Lynley quería decirle que no estaba de regreso, pero se limitó a asentir. Fue entonces cuando entendió algo que tendría que haber entendido antes: que la gente reaccionaría ante su aparición y que él tendría que responder a esa reacción. De modo que se preparó para su siguiente encuentro. Aparcó el coche y subió a las oficinas situadas en Victoria Block, que le resultaban tan familiares como su propia casa.
Dorothea Harriman fue la primera en verle. Habían pasado cinco meses desde que se había encontrado con la secretaria del departamento, pero probablemente ni el tiempo ni las circunstancias conseguirían alterarla jamás. Ella, como siempre, estaba conjuntada a la perfección, hoy con una falda roja, una blusa de fina tela transparente y un cinturón ancho que ceñía una cintura que habría provocado un vahído a cualquier caballero Victoriano. Estaba de pie junto a un archivador de espaldas a él, y cuando se giró y le vio, sus ojos se llenaron de lágrimas, dejó una carpeta sobre su escritorio y se llevó ambas manos a la garganta.
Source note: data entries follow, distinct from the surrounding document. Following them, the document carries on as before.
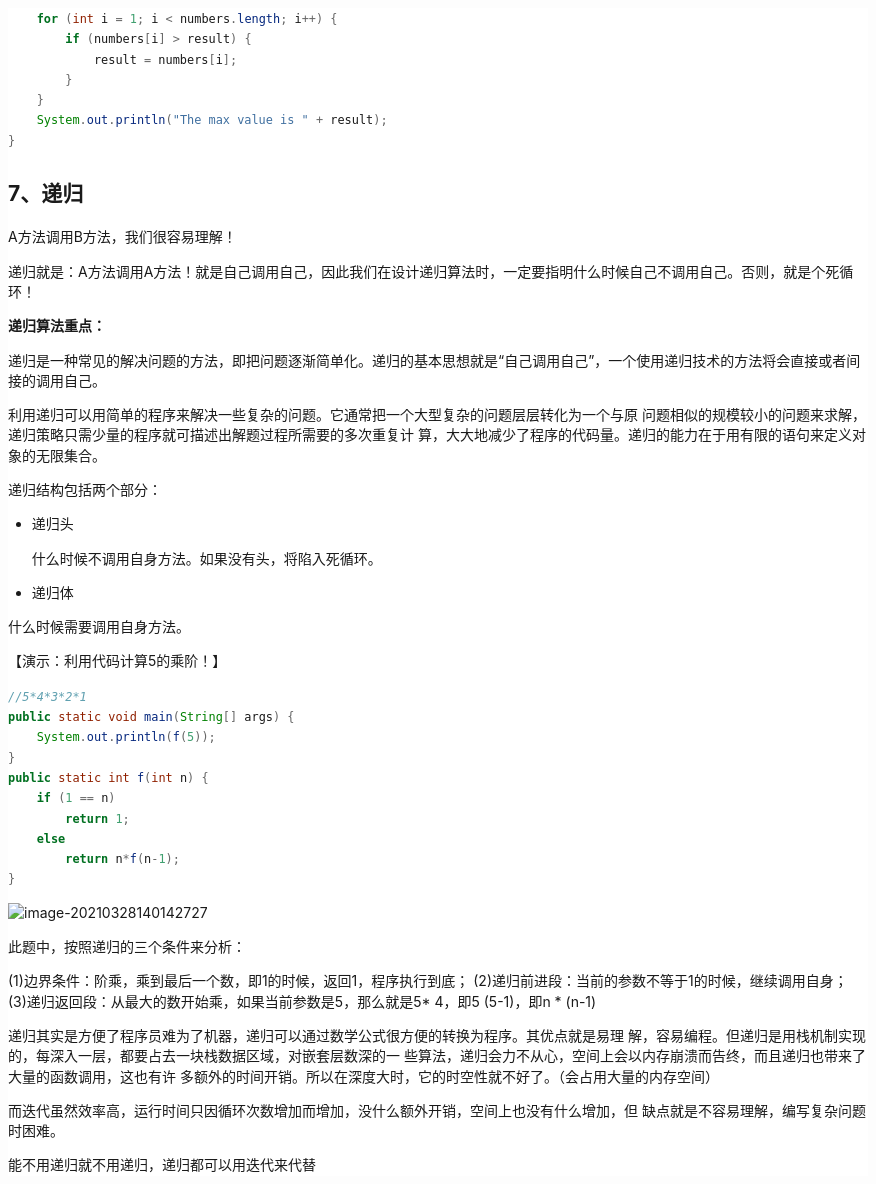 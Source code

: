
 ```java
    for (int i = 1; i < numbers.length; i++) {
        if (numbers[i] > result) {
            result = numbers[i];
        }
    }
    System.out.println("The max value is " + result);
}
```

## 7、递归

A方法调用B方法，我们很容易理解！

递归就是：A方法调用A方法！就是自己调用自己，因此我们在设计递归算法时，一定要指明什么时候自己不调用自己。否则，就是个死循环！

**递归算法重点：**

递归是一种常见的解决问题的方法，即把问题逐渐简单化。递归的基本思想就是“自己调用自己”，一个使用递归技术的方法将会直接或者间接的调用自己。

利用递归可以用简单的程序来解决一些复杂的问题。它通常把一个大型复杂的问题层层转化为一个与原 问题相似的规模较小的问题来求解，递归策略只需少量的程序就可描述出解题过程所需要的多次重复计 算，大大地减少了程序的代码量。递归的能力在于用有限的语句来定义对象的无限集合。

递归结构包括两个部分：

- 递归头

  什么时候不调用自身方法。如果没有头，将陷入死循环。

-  递归体

  什么时候需要调用自身方法。

【演示：利用代码计算5的乘阶！】 

```java
//5*4*3*2*1
public static void main(String[] args) {
    System.out.println(f(5));
}
public static int f(int n) {
    if (1 == n)
    	return 1;
    else
    	return n*f(n-1);
}
```

![image-20210328140142727](https://cdn.jsdelivr.net/gh/oddfar/static/img/JavaSE-方法.assets/image-20210328140142727.png)

此题中，按照递归的三个条件来分析： 

(1)边界条件：阶乘，乘到最后一个数，即1的时候，返回1，程序执行到底；
(2)递归前进段：当前的参数不等于1的时候，继续调用自身； 
(3)递归返回段：从最大的数开始乘，如果当前参数是5，那么就是5* 4，即5 (5-1)，即n * (n-1)

递归其实是方便了程序员难为了机器，递归可以通过数学公式很方便的转换为程序。其优点就是易理 解，容易编程。但递归是用栈机制实现的，每深入一层，都要占去一块栈数据区域，对嵌套层数深的一 些算法，递归会力不从心，空间上会以内存崩溃而告终，而且递归也带来了大量的函数调用，这也有许 多额外的时间开销。所以在深度大时，它的时空性就不好了。（会占用大量的内存空间）

而迭代虽然效率高，运行时间只因循环次数增加而增加，没什么额外开销，空间上也没有什么增加，但 缺点就是不容易理解，编写复杂问题时困难。

能不用递归就不用递归，递归都可以用迭代来代替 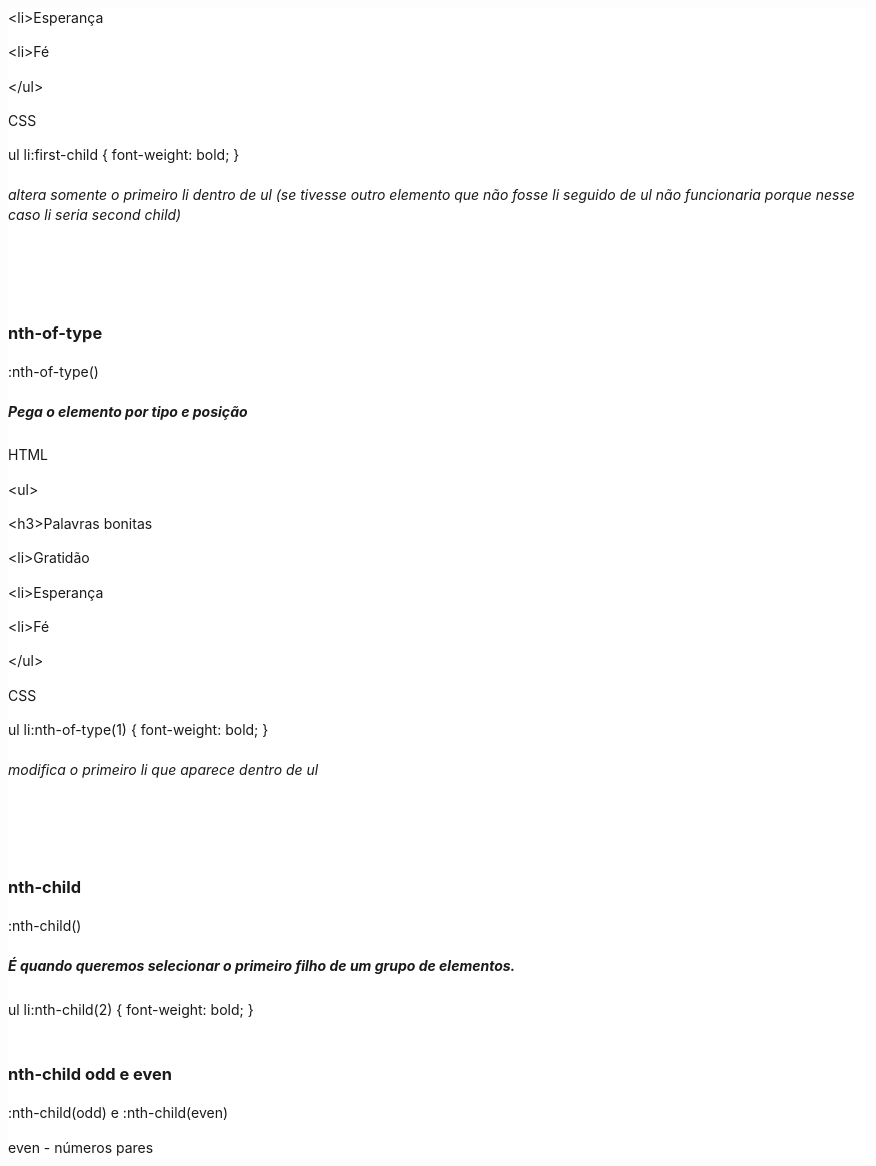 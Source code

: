   \<li>Esperança</li>

  \<li>Fé</li>

\</ul>

CSS

ul li:first-child {
  font-weight: bold;
}

###### altera somente o primeiro li dentro de ul (se tivesse outro elemento que não fosse li seguido de ul não funcionaria porque nesse caso li seria second child)
<br> <br>

### nth-of-type
:nth-of-type()
##### Pega o elemento por tipo e posição
HTML

\<ul>

  \<h3>Palavras bonitas</h3>

  \<li>Gratidão</li>

  \<li>Esperança</li>

  \<li>Fé</li>

\</ul>

CSS

ul li:nth-of-type(1) {
  font-weight: bold;
}
###### modifica o primeiro li que aparece dentro de ul
<br> <br>

### nth-child
:nth-child()
##### É quando queremos selecionar o primeiro filho de um grupo de elementos.
ul li:nth-child(2) {
  font-weight: bold;
}
<br> <br>

### nth-child odd e even
:nth-child(odd) e :nth-child(even)

even - números pares
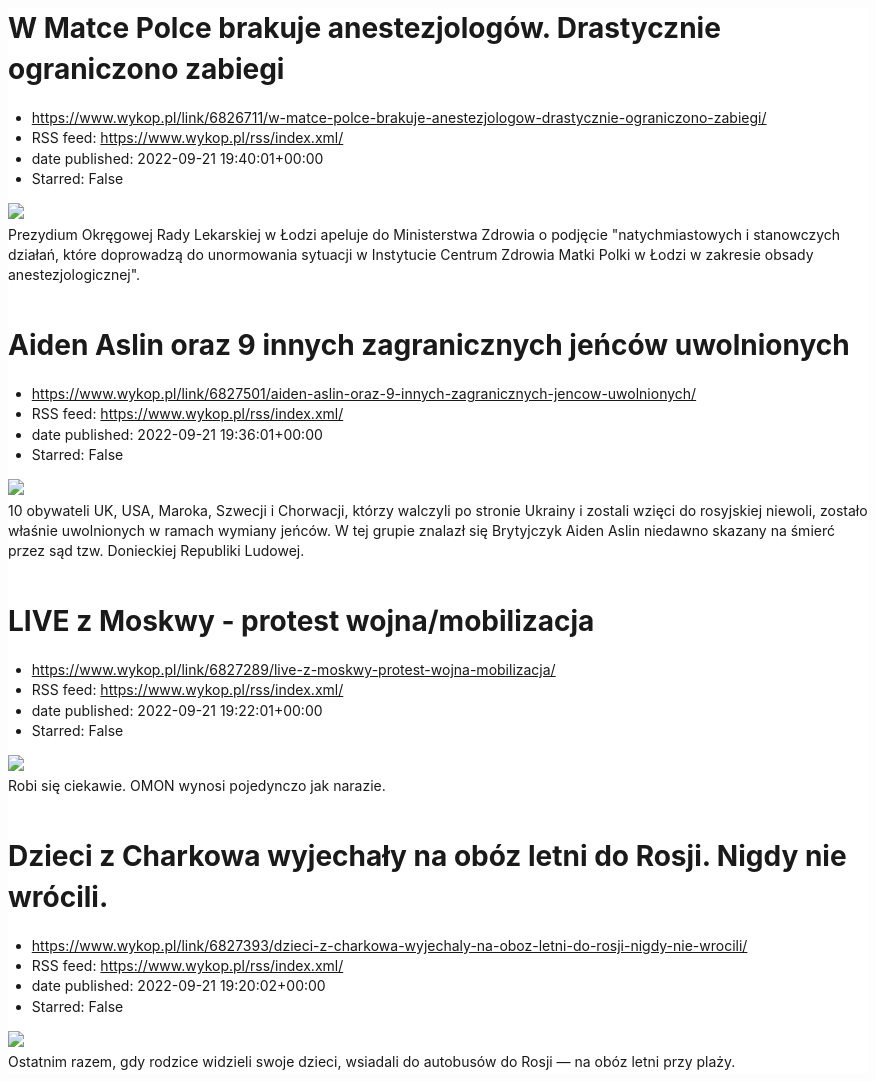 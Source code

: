# W Matce Polce brakuje anestezjologów. Drastycznie ograniczono zabiegi
 - https://www.wykop.pl/link/6826711/w-matce-polce-brakuje-anestezjologow-drastycznie-ograniczono-zabiegi/
 - RSS feed: https://www.wykop.pl/rss/index.xml/
 - date published: 2022-09-21 19:40:01+00:00
 - Starred: False

<img src="https://www.wykop.pl/cdn/c3397993/link_1663756554pOQ1t8TcpiJZ4jhDt02SQi,w104h74.jpg" /><br />
		 Prezydium Okręgowej Rady Lekarskiej w Łodzi apeluje do Ministerstwa Zdrowia o podjęcie &quot;natychmiastowych i stanowczych działań, które doprowadzą do unormowania sytuacji w Instytucie Centrum Zdrowia Matki Polki w Łodzi w zakresie obsady anestezjologicznej&quot;.

# Aiden Aslin oraz 9 innych zagranicznych jeńców uwolnionych
 - https://www.wykop.pl/link/6827501/aiden-aslin-oraz-9-innych-zagranicznych-jencow-uwolnionych/
 - RSS feed: https://www.wykop.pl/rss/index.xml/
 - date published: 2022-09-21 19:36:01+00:00
 - Starred: False

<img src="https://www.wykop.pl/cdn/c3397993/link_1663784146eLzfEWNbiuGOmuvgk8zRPx,w104h74.jpg" /><br />
		 10 obywateli UK, USA, Maroka, Szwecji i Chorwacji, którzy walczyli po stronie Ukrainy i zostali wzięci do rosyjskiej niewoli, zostało właśnie uwolnionych w ramach wymiany jeńców. W tej grupie znalazł się Brytyjczyk Aiden Aslin niedawno skazany na śmierć przez sąd tzw. Donieckiej Republiki Ludowej.

# LIVE z Moskwy - protest wojna/mobilizacja
 - https://www.wykop.pl/link/6827289/live-z-moskwy-protest-wojna-mobilizacja/
 - RSS feed: https://www.wykop.pl/rss/index.xml/
 - date published: 2022-09-21 19:22:01+00:00
 - Starred: False

<img src="https://www.wykop.pl/cdn/c3397993/link_16637774429ELCMdk8D1xRrtVbzwNXyI,w104h74.jpg" /><br />
		 Robi się ciekawie. OMON wynosi pojedynczo jak narazie.

# Dzieci z Charkowa wyjechały na obóz letni do Rosji. Nigdy nie wrócili.
 - https://www.wykop.pl/link/6827393/dzieci-z-charkowa-wyjechaly-na-oboz-letni-do-rosji-nigdy-nie-wrocili/
 - RSS feed: https://www.wykop.pl/rss/index.xml/
 - date published: 2022-09-21 19:20:02+00:00
 - Starred: False

<img src="https://www.wykop.pl/cdn/c3397993/link_1663780799J84mXf3UZwTVLmqViMEiqa,w104h74.jpg" /><br />
		 Ostatnim razem, gdy rodzice widzieli swoje dzieci, wsiadali do autobusów do Rosji — na obóz letni przy plaży.

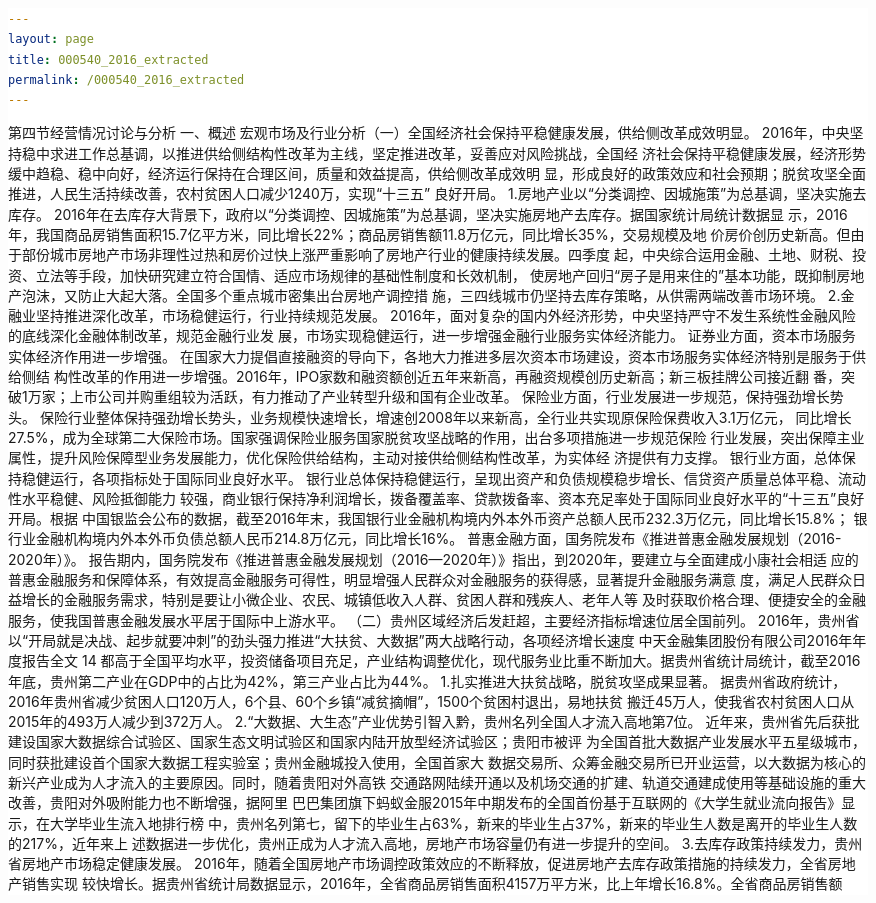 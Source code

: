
 ```yaml
---
layout: page
title: 000540_2016_extracted
permalink: /000540_2016_extracted
---
```


第四节经营情况讨论与分析
一、概述
宏观市场及行业分析（一）全国经济社会保持平稳健康发展，供给侧改革成效明显。
2016年，中央坚持稳中求进工作总基调，以推进供给侧结构性改革为主线，坚定推进改革，妥善应对风险挑战，全国经
济社会保持平稳健康发展，经济形势缓中趋稳、稳中向好，经济运行保持在合理区间，质量和效益提高，供给侧改革成效明
显，形成良好的政策效应和社会预期；脱贫攻坚全面推进，人民生活持续改善，农村贫困人口减少1240万，实现“十三五”
良好开局。
1.房地产业以“分类调控、因城施策”为总基调，坚决实施去库存。
2016年在去库存大背景下，政府以“分类调控、因城施策”为总基调，坚决实施房地产去库存。据国家统计局统计数据显
示，2016年，我国商品房销售面积15.7亿平方米，同比增长22%；商品房销售额11.8万亿元，同比增长35%，交易规模及地
价房价创历史新高。但由于部份城市房地产市场非理性过热和房价过快上涨严重影响了房地产行业的健康持续发展。四季度
起，中央综合运用金融、土地、财税、投资、立法等手段，加快研究建立符合国情、适应市场规律的基础性制度和长效机制，
使房地产回归“房子是用来住的”基本功能，既抑制房地产泡沫，又防止大起大落。全国多个重点城市密集出台房地产调控措
施，三四线城市仍坚持去库存策略，从供需两端改善市场环境。
2.金融业坚持推进深化改革，市场稳健运行，行业持续规范发展。
2016年，面对复杂的国内外经济形势，中央坚持严守不发生系统性金融风险的底线深化金融体制改革，规范金融行业发
展，市场实现稳健运行，进一步增强金融行业服务实体经济能力。
证券业方面，资本市场服务实体经济作用进一步增强。
在国家大力提倡直接融资的导向下，各地大力推进多层次资本市场建设，资本市场服务实体经济特别是服务于供给侧结
构性改革的作用进一步增强。2016年，IPO家数和融资额创近五年来新高，再融资规模创历史新高；新三板挂牌公司接近翻
番，突破1万家；上市公司并购重组较为活跃，有力推动了产业转型升级和国有企业改革。
保险业方面，行业发展进一步规范，保持强劲增长势头。
保险行业整体保持强劲增长势头，业务规模快速增长，增速创2008年以来新高，全行业共实现原保险保费收入3.1万亿元，
同比增长27.5%，成为全球第二大保险市场。国家强调保险业服务国家脱贫攻坚战略的作用，出台多项措施进一步规范保险
行业发展，突出保障主业属性，提升风险保障型业务发展能力，优化保险供给结构，主动对接供给侧结构性改革，为实体经
济提供有力支撑。
银行业方面，总体保持稳健运行，各项指标处于国际同业良好水平。
银行业总体保持稳健运行，呈现出资产和负债规模稳步增长、信贷资产质量总体平稳、流动性水平稳健、风险抵御能力
较强，商业银行保持净利润增长，拨备覆盖率、贷款拨备率、资本充足率处于国际同业良好水平的“十三五”良好开局。根据
中国银监会公布的数据，截至2016年末，我国银行业金融机构境内外本外币资产总额人民币232.3万亿元，同比增长15.8%；
银行业金融机构境内外本外币负债总额人民币214.8万亿元，同比增长16%。
普惠金融方面，国务院发布《推进普惠金融发展规划（2016-2020年）》。
报告期内，国务院发布《推进普惠金融发展规划（2016—2020年）》指出，到2020年，要建立与全面建成小康社会相适
应的普惠金融服务和保障体系，有效提高金融服务可得性，明显增强人民群众对金融服务的获得感，显著提升金融服务满意
度，满足人民群众日益增长的金融服务需求，特别是要让小微企业、农民、城镇低收入人群、贫困人群和残疾人、老年人等
及时获取价格合理、便捷安全的金融服务，使我国普惠金融发展水平居于国际中上游水平。
（二）贵州区域经济后发赶超，主要经济指标增速位居全国前列。
2016年，贵州省以“开局就是决战、起步就要冲刺”的劲头强力推进“大扶贫、大数据”两大战略行动，各项经济增长速度
中天金融集团股份有限公司2016年年度报告全文
14
都高于全国平均水平，投资储备项目充足，产业结构调整优化，现代服务业比重不断加大。据贵州省统计局统计，截至2016
年底，贵州第二产业在GDP中的占比为42%，第三产业占比为44%。
1.扎实推进大扶贫战略，脱贫攻坚成果显著。
据贵州省政府统计，2016年贵州省减少贫困人口120万人，6个县、60个乡镇“减贫摘帽”，1500个贫困村退出，易地扶贫
搬迁45万人，使我省农村贫困人口从2015年的493万人减少到372万人。
2.“大数据、大生态”产业优势引智入黔，贵州名列全国人才流入高地第7位。
近年来，贵州省先后获批建设国家大数据综合试验区、国家生态文明试验区和国家内陆开放型经济试验区；贵阳市被评
为全国首批大数据产业发展水平五星级城市，同时获批建设首个国家大数据工程实验室；贵州金融城投入使用，全国首家大
数据交易所、众筹金融交易所已开业运营，以大数据为核心的新兴产业成为人才流入的主要原因。同时，随着贵阳对外高铁
交通路网陆续开通以及机场交通的扩建、轨道交通建成使用等基础设施的重大改善，贵阳对外吸附能力也不断增强，据阿里
巴巴集团旗下蚂蚁金服2015年中期发布的全国首份基于互联网的《大学生就业流向报告》显示，在大学毕业生流入地排行榜
中，贵州名列第七，留下的毕业生占63%，新来的毕业生占37%，新来的毕业生人数是离开的毕业生人数的217%，近年来上
述数据进一步优化，贵州正成为人才流入高地，房地产市场容量仍有进一步提升的空间。
3.去库存政策持续发力，贵州省房地产市场稳定健康发展。
2016年，随着全国房地产市场调控政策效应的不断释放，促进房地产去库存政策措施的持续发力，全省房地产销售实现
较快增长。据贵州省统计局数据显示，2016年，全省商品房销售面积4157万平方米，比上年增长16.8%。全省商品房销售额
– Oh, detective inspector Lynley -dijo-. Oh, Dios mío, qué maravilla. No hay nada mejor que verle.
Lynley pensó que no sería capaz de sobrevivir a más de un saludo como éste, de modo que respondió, como si nunca se hubiera marchado:
– Dee. Hoy tienes un gran aspecto. ¿Están…? Y señaló el despacho del comisario jefe con la cabeza. Ella le dijo que estaban todos reunidos en el centro de coordinación y ¿quería un café? ¿Té? ¿Un cruasán? ¿Una tostada? Hacía poco habían comenzado a ofrecer bollos dulces en la cantina y no había problema si…
Le dijo que estaba bien. Había desayunado. No quería que se molestara. Consiguió sonreír y se dirigió al centro de coordinación, pero podía sentir los ojos de la secretaria posados sobre él y sabía que tendría que comenzar a acostumbrarse a que la gente le evaluase, considerando lo que debían o no debían decir, inseguros de cuándo o incluso si debían mencionar el nombre de ella. Esa era, él lo sabía, la manera en que actuaba todo el mundo mientras navegaban por las aguas del pesar de otra persona.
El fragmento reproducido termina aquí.